- Available data:

━━━━━━━━━━━━━━━━━━━━━━━━━━━━━━

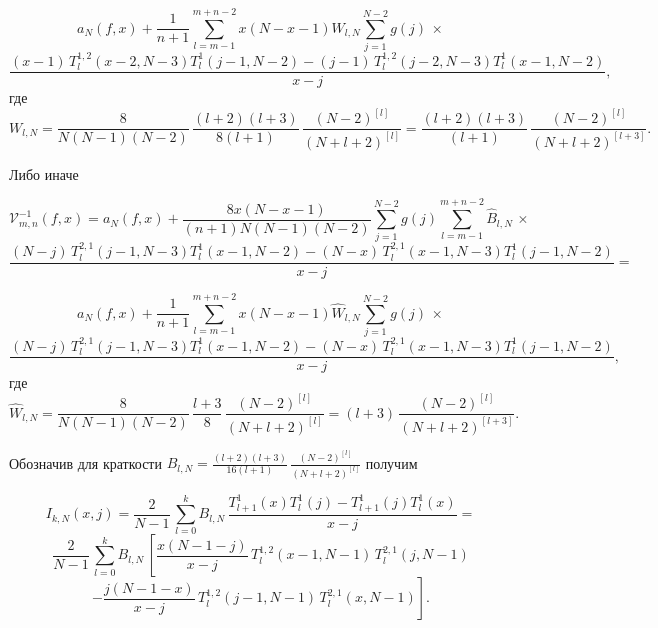 \documentclass[12pt]{book}
\begin{document}
\begin{equation*}
  a_N(f,x) + \frac{1}{n+1}
   \sum_{l=m-1}^{m+n-2} x(N-x-1) W_{l,N} \sum_{j=1}^{N-2} g(j)
  \,\times
\end{equation*}
\begin{equation*}
  \frac{(x-1)\,T^{1,2}_{l}(x-2,N-3) T_{l}^1(j-1,N-2) - (j-1)\,T^{1,2}_{l}(j-2,N-3) T_{l}^1(x-1,N-2)}{x-j},
\end{equation*}
где
\begin{equation*}
 W_{l,N} = \frac{8}{N(N-1)(N-2)} \, \frac{(l+2)(l+3)}{8(l+1)}\, \frac{(N-2)^{[l]}}{(N+l+2)^{[l]}}
=
 \frac{(l+2)(l+3)}{(l+1)}\, \frac{(N-2)^{[l]}}{(N+l+2)^{[l+3]}}.
\end{equation*}

Либо иначе

\begin{equation*}
  \mathcal{V}^{-1}_{m,n}(f,x) = a_N(f,x) +
   \frac{8x(N-x-1)}{(n+1)N(N-1)(N-2)}
   \sum_{j=1}^{N-2} g(j) \sum_{l=m-1}^{m+n-2}
  \hat{B}_{l,N}\,\times
\end{equation*}
\begin{equation*}
  \frac{(N-j)\,T^{2,1}_{l}(j-1,N-3) T_{l}^1(x-1,N-2) - (N-x)\,T^{2,1}_{l}(x-1,N-3) T_{l}^1(j-1,N-2)}{x-j} =
\end{equation*}

\begin{equation*}
  a_N(f,x) + \frac{1}{n+1}
   \sum_{l=m-1}^{m+n-2} x(N-x-1) \hat{W}_{l,N} \sum_{j=1}^{N-2} g(j)
  \,\times
\end{equation*}
\begin{equation*}
  \frac{(N-j)\,T^{2,1}_{l}(j-1,N-3) T_{l}^1(x-1,N-2) - (N-x)\,T^{2,1}_{l}(x-1,N-3) T_{l}^1(j-1,N-2)}{x-j},
\end{equation*}
где
\begin{equation*}
 \hat{W}_{l,N} = \frac{8}{N(N-1)(N-2)} \, \frac{l+3}{8} \,\frac{(N-2)^{[l]}}{(N+l+2)^{[l]}} =
 (l+3)\,\frac{(N-2)^{[l]}}{(N+l+2)^{[l+3]}}.
\end{equation*}







\newpage
\newpage

Обозначив для краткости $B_{l,N} = \frac{(l+2)(l+3)}{16(l+1)}\,\frac{(N-2)^{[l]}}{(N+l+2)^{[l]}} $
получим

\begin{equation*}
  I_{k,N}(x,j) = \frac{2}{N-1}\,
  \sum_{l=0}^{k} B_{l,N}\,
  \frac{T_{l+1}^1(x) T_{l}^1(j) - T_{l+1}^1(j) T_{l}^1(x)}{x-j} =
\end{equation*}
\begin{equation*}
  \frac{2}{N-1}\,\sum_{l=0}^{k} B_{l,N}\, \left[
    \frac{x(N-1-j)}{x-j}\,T^{1,2}_{l}(x-1,N-1)\,T^{2,1}_{l}(j,N-1)
  \right.
\end{equation*}
\begin{equation*}
\left.
  - \frac{j(N-1-x)}{x-j}\,T^{1,2}_{l}(j-1,N-1)\,T^{2,1}_{l}(x,N-1)
\right].
\end{equation*}
\end{document}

━━━━━━━━━━━━━━━━━━━━━━━━━━━━━━

Send back the listing exactly as it stands. Do not include the pictures.

 \documentclass[12pt]{book}
\begin{document}
\begin{equation*}
  a_N(f,x) + \frac{1}{n+1}
   \sum_{l=m-1}^{m+n-2} x(N-x-1) W_{l,N} \sum_{j=1}^{N-2} g(j)
  \,\times
\end{equation*}
\begin{equation*}
  \frac{(x-1)\,T^{1,2}_{l}(x-2,N-3) T_{l}^1(j-1,N-2) - (j-1)\,T^{1,2}_{l}(j-2,N-3) T_{l}^1(x-1,N-2)}{x-j},
\end{equation*}
где
\begin{equation*}
 W_{l,N} = \frac{8}{N(N-1)(N-2)} \, \frac{(l+2)(l+3)}{8(l+1)}\, \frac{(N-2)^{[l]}}{(N+l+2)^{[l]}}
=
 \frac{(l+2)(l+3)}{(l+1)}\, \frac{(N-2)^{[l]}}{(N+l+2)^{[l+3]}}.
\end{equation*}

Либо иначе

\begin{equation*}
  \mathcal{V}^{-1}_{m,n}(f,x) = a_N(f,x) +
   \frac{8x(N-x-1)}{(n+1)N(N-1)(N-2)}
   \sum_{j=1}^{N-2} g(j) \sum_{l=m-1}^{m+n-2}
  \hat{B}_{l,N}\,\times
\end{equation*}
\begin{equation*}
  \frac{(N-j)\,T^{2,1}_{l}(j-1,N-3) T_{l}^1(x-1,N-2) - (N-x)\,T^{2,1}_{l}(x-1,N-3) T_{l}^1(j-1,N-2)}{x-j} =
\end{equation*}

\begin{equation*}
  a_N(f,x) + \frac{1}{n+1}
   \sum_{l=m-1}^{m+n-2} x(N-x-1) \hat{W}_{l,N} \sum_{j=1}^{N-2} g(j)
  \,\times
\end{equation*}
\begin{equation*}
  \frac{(N-j)\,T^{2,1}_{l}(j-1,N-3) T_{l}^1(x-1,N-2) - (N-x)\,T^{2,1}_{l}(x-1,N-3) T_{l}^1(j-1,N-2)}{x-j},
\end{equation*}
где
\begin{equation*}
 \hat{W}_{l,N} = \frac{8}{N(N-1)(N-2)} \, \frac{l+3}{8} \,\frac{(N-2)^{[l]}}{(N+l+2)^{[l]}} =
 (l+3)\,\frac{(N-2)^{[l]}}{(N+l+2)^{[l+3]}}.
\end{equation*}







\newpage
\newpage

Обозначив для краткости $B_{l,N} = \frac{(l+2)(l+3)}{16(l+1)}\,\frac{(N-2)^{[l]}}{(N+l+2)^{[l]}} $
получим

\begin{equation*}
  I_{k,N}(x,j) = \frac{2}{N-1}\,
  \sum_{l=0}^{k} B_{l,N}\,
  \frac{T_{l+1}^1(x) T_{l}^1(j) - T_{l+1}^1(j) T_{l}^1(x)}{x-j} =
\end{equation*}
\begin{equation*}
  \frac{2}{N-1}\,\sum_{l=0}^{k} B_{l,N}\, \left[
    \frac{x(N-1-j)}{x-j}\,T^{1,2}_{l}(x-1,N-1)\,T^{2,1}_{l}(j,N-1)
  \right.
\end{equation*}
\begin{equation*}
\left.
  - \frac{j(N-1-x)}{x-j}\,T^{1,2}_{l}(j-1,N-1)\,T^{2,1}_{l}(x,N-1)
\right].
\end{equation*}
\end{document}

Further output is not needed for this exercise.